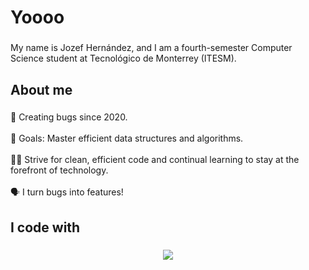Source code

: <h1 align="left">Yoooo</h1>

###

<p align="left">My name is Jozef Hernández, and I am a fourth-semester Computer Science student at Tecnológico de Monterrey (ITESM).</p>

###

<h2 align="left">About me</h2>

###

<p align="left">🐐 Creating bugs since 2020.
<br><br>🎯 Goals: Master efficient data structures and algorithms.<br>
<br>🧑‍💻 Strive for clean, efficient code and continual learning to stay at the forefront of technology.<br>
<br>🗣️ I turn bugs into features!</p>

###

<h2 align="left">I code with</h2>

###

<p align="center">
  <a href="https://skillicons.dev">
    <img src="https://skillicons.dev/icons?i=cpp,py,swift,mysql,matlab,html,css,git," />
  </a>
</p>

###
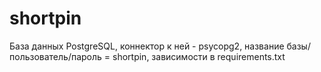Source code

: # shortpin

База данных PostgreSQL, коннектор к ней - psycopg2, название базы/пользователь/пароль = shortpin, зависимости в requirements.txt
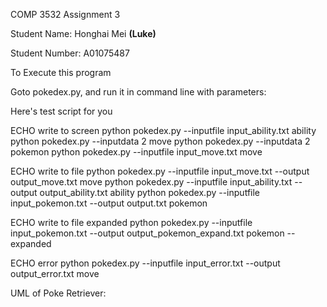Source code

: COMP 3532 Assignment 3

Student Name: Honghai Mei **(Luke)**

Student Number: A01075487

To Execute this program

Goto pokedex.py, and run it in command line with parameters:

Here's test script for you

ECHO write to screen
python pokedex.py --inputfile input_ability.txt ability
python pokedex.py --inputdata 2 move
python pokedex.py --inputdata 2 pokemon
python pokedex.py --inputfile input_move.txt move

ECHO write to file
python pokedex.py --inputfile input_move.txt --output output_move.txt move
python pokedex.py --inputfile input_ability.txt --output output_ability.txt ability
python pokedex.py --inputfile input_pokemon.txt --output output.txt pokemon

ECHO write to file expanded
python pokedex.py --inputfile input_pokemon.txt --output output_pokemon_expand.txt pokemon --expanded

ECHO error
python pokedex.py --inputfile input_error.txt --output output_error.txt move

UML of Poke Retriever:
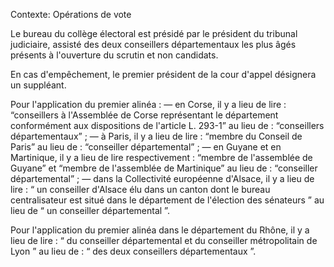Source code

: Contexte: Opérations de vote

Le bureau du collège électoral est présidé par le président du tribunal judiciaire, assisté des deux conseillers départementaux les plus âgés présents à l'ouverture du scrutin et non candidats.

En cas d'empêchement, le premier président de la cour d'appel désignera un suppléant.

Pour l'application du premier alinéa : — en Corse, il y a lieu de lire : “conseillers à l'Assemblée de Corse représentant le département conformément aux dispositions de l'article L. 293-1” au lieu de : “conseillers départementaux” ; — à Paris, il y a lieu de lire : “membre du Conseil de Paris” au lieu de : “conseiller départemental” ; — en Guyane et en Martinique, il y a lieu de lire respectivement : “membre de l'assemblée de Guyane” et “membre de l'assemblée de Martinique” au lieu de : “conseiller départemental” ; — dans la Collectivité européenne d'Alsace, il y a lieu de lire : “ un conseiller d'Alsace élu dans un canton dont le bureau centralisateur est situé dans le département de l'élection des sénateurs ” au lieu de “ un conseiller départemental ”.

Pour l'application du premier alinéa dans le département du Rhône, il y a lieu de lire : “ du conseiller départemental et du conseiller métropolitain de Lyon ” au lieu de : “ des deux conseillers départementaux ”.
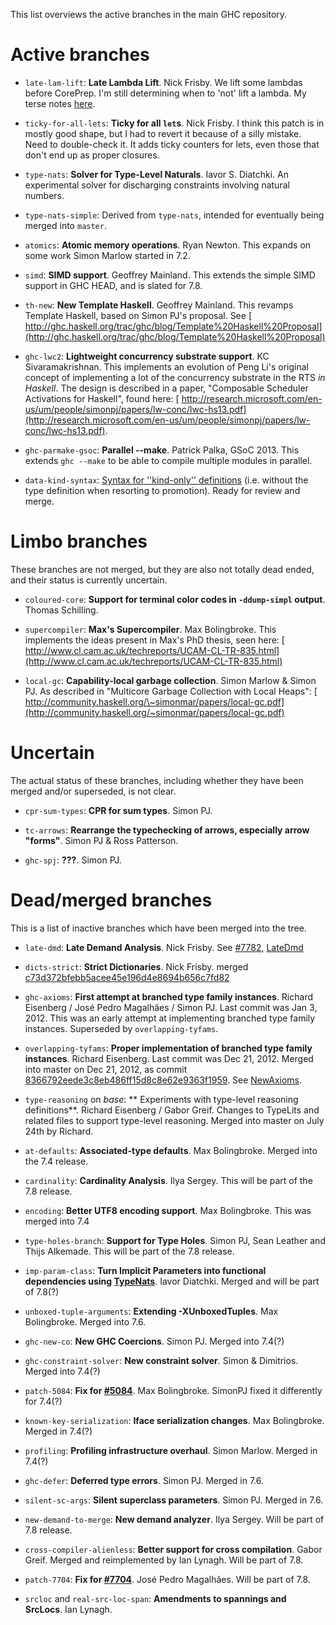 
This list overviews the active branches in the main GHC repository.


# Active branches


- `late-lam-lift`: **Late Lambda Lift**.  Nick Frisby. We lift some lambdas before CorePrep. I'm still determining when to 'not' lift a lambda. My terse notes [here](late-lam-lift).

- `ticky-for-all-lets`: **Ticky for all `let`s**.  Nick Frisby. I think this patch is in mostly good shape, but I had to revert it because of a silly mistake. Need to double-check it. It adds ticky counters for lets, even those that don't end up as proper closures.

- `type-nats`: **Solver for Type-Level Naturals**. Iavor S. Diatchki.  An experimental solver for discharging constraints involving natural numbers.

- `type-nats-simple`: Derived from `type-nats`, intended for eventually being merged into `master`.

- `atomics`: **Atomic memory operations**. Ryan Newton. This expands on some work Simon Marlow started in 7.2.

- `simd`: **SIMD support**. Geoffrey Mainland. This extends the simple SIMD support in GHC HEAD, and is slated for 7.8.

- `th-new`: **New Template Haskell**. Geoffrey Mainland. This revamps Template Haskell, based on Simon PJ's proposal. See [
  http://ghc.haskell.org/trac/ghc/blog/Template%20Haskell%20Proposal](http://ghc.haskell.org/trac/ghc/blog/Template%20Haskell%20Proposal)

- `ghc-lwc2`: **Lightweight concurrency substrate support**. KC Sivaramakrishnan. This implements an evolution of Peng Li's original concept of implementing a lot of the concurrency substrate in the RTS *in Haskell*. The design is described in a paper, "Composable Scheduler Activations for Haskell", found here: [
  http://research.microsoft.com/en-us/um/people/simonpj/papers/lw-conc/lwc-hs13.pdf](http://research.microsoft.com/en-us/um/people/simonpj/papers/lw-conc/lwc-hs13.pdf).

- `ghc-parmake-gsoc`: **Parallel --make**. Patrick Palka, GSoC 2013. This extends `ghc --make` to be able to compile multiple modules in parallel.

- `data-kind-syntax`: [Syntax for ''kind-only'' definitions](ghc-kinds/kinds-without-data) (i.e. without the type definition when resorting to promotion). Ready for review and merge.

# Limbo branches



These branches are not merged, but they are also not totally dead ended, and their status is currently uncertain.


- `coloured-core`: **Support for terminal color codes in `-ddump-simpl` output**. Thomas Schilling.

- `supercompiler`: **Max's Supercompiler**. Max Bolingbroke. This implements the ideas present in Max's PhD thesis, seen here: [
  http://www.cl.cam.ac.uk/techreports/UCAM-CL-TR-835.html](http://www.cl.cam.ac.uk/techreports/UCAM-CL-TR-835.html)

- `local-gc`: **Capability-local garbage collection**. Simon Marlow & Simon PJ. As described in "Multicore Garbage Collection with Local Heaps": [
  http://community.haskell.org/\~simonmar/papers/local-gc.pdf](http://community.haskell.org/~simonmar/papers/local-gc.pdf)

# Uncertain



The actual status of these branches, including whether they have been merged and/or superseded, is not clear.


- `cpr-sum-types`: **CPR for sum types**. Simon PJ.

- `tc-arrows`: **Rearrange the typechecking of arrows, especially arrow "forms"**. Simon PJ & Ross Patterson.

- `ghc-spj`: **???**. Simon PJ.

# Dead/merged branches



This is a list of inactive branches which have been merged into the tree.


- `late-dmd`: **Late Demand Analysis**. Nick Frisby. See [\#7782](https://gitlab.staging.haskell.org/ghc/ghc/issues/7782), [LateDmd](late-dmd)

- `dicts-strict`: **Strict Dictionaries**.  Nick Frisby. merged [c73d372bfebb5acee45e196d4e8694b656c7fd82](/trac/ghc/changeset/c73d372bfebb5acee45e196d4e8694b656c7fd82/ghc)

- `ghc-axioms`: **First attempt at branched type family instances**. Richard Eisenberg / José Pedro Magalhães / Simon PJ. Last commit was Jan 3, 2012. This was an early attempt at implementing branched type family instances. Superseded by `overlapping-tyfams`.

- `overlapping-tyfams`: **Proper implementation of branched type family instances**.  Richard Eisenberg. Last commit was Dec 21, 2012. Merged into master on Dec 21, 2012, as commit [8366792eede3c8eb486ff15d8c8e62e9363f1959](/trac/ghc/changeset/8366792eede3c8eb486ff15d8c8e62e9363f1959/ghc). See [NewAxioms](new-axioms).

- `type-reasoning` on *base*: ** Experiments with type-level reasoning definitions**.  Richard Eisenberg / Gabor Greif. Changes to TypeLits and related files to support type-level reasoning. Merged into master on July 24th by Richard.

- `at-defaults`: **Associated-type defaults**. Max Bolingbroke. Merged into the 7.4 release.

- `cardinality`: **Cardinality Analysis**. Ilya Sergey. This will be part of the 7.8 release.

- `encoding`: **Better UTF8 encoding support**. Max Bolingbroke. This was merged into 7.4

- `type-holes-branch`: **Support for Type Holes**. Simon PJ, Sean Leather and Thijs Alkemade. This will be part of the 7.8 release.

- `imp-param-class`: **Turn Implicit Parameters into functional dependencies using [TypeNats](type-nats)**. Iavor Diatchki. Merged and will be part of 7.8(?)

- `unboxed-tuple-arguments`: **Extending -XUnboxedTuples**. Max Bolingbroke. Merged into 7.6.

- `ghc-new-co`: **New GHC Coercions**. Simon PJ. Merged into 7.4(?)

- `ghc-constraint-solver`: **New constraint solver**. Simon & Dimitrios. Merged into 7.4(?)

- `patch-5084`: **Fix for [\#5084](https://gitlab.staging.haskell.org/ghc/ghc/issues/5084)**. Max Bolingbroke. SimonPJ fixed it differently for 7.4(?)

- `known-key-serialization`: **Iface serialization changes**. Max Bolingbroke. Merged in 7.4(?)

- `profiling`: **Profiling infrastructure overhaul**. Simon Marlow. Merged in 7.4(?)

- `ghc-defer`: **Deferred type errors**. Simon PJ. Merged in 7.6.

- `silent-sc-args`: **Silent superclass parameters**. Simon PJ. Merged in 7.6.

- `new-demand-to-merge`: **New demand analyzer**. Ilya Sergey. Will be part of 7.8 release.

- `cross-compiler-alienless`: **Better support for cross compilation**. Gabor Greif. Merged and reimplemented by Ian Lynagh. Will be part of 7.8.


 


- `patch-7704`: **Fix for [\#7704](https://gitlab.staging.haskell.org/ghc/ghc/issues/7704)**. José Pedro Magalhães. Will be part of 7.8.

- `srcloc` and `real-src-loc-span`: **Amendments to spannings and SrcLocs**. Ian Lynagh.
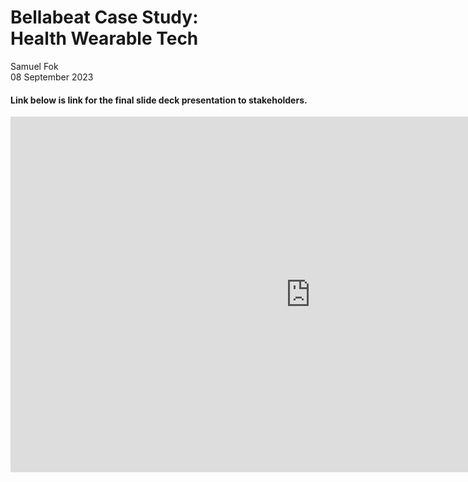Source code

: # Bellabeat Case Study: <br> Health Wearable Tech


Samuel Fok <br>
08 September 2023

#### Link below is link for the final slide deck presentation to stakeholders. 

<iframe src="https://docs.google.com/presentation/d/e/2PACX-1vS5jkWZR7iLM-MhqB50df_3B-ciYBiceVjB2sULyoQdCV4zGgLXHOH0_Wc3iQ9mGU5hUDjDAYGEsOBi/embed?start=true&loop=false&delayms=3000" frameborder="0" width="960" height="569" allowfullscreen="true" mozallowfullscreen="true" webkitallowfullscreen="true"></iframe>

☆ ☆ ☆ ☆

*What this task involves*:
Taking the listing above as the source, transcribe only the lines starting at the line with "08 September 2023" and going through the line with "#### Link below", unaltered and with both ends included.

*Exercise output*:
08 September 2023

#### Link below is link for the final slide deck presentation to stakeholders. 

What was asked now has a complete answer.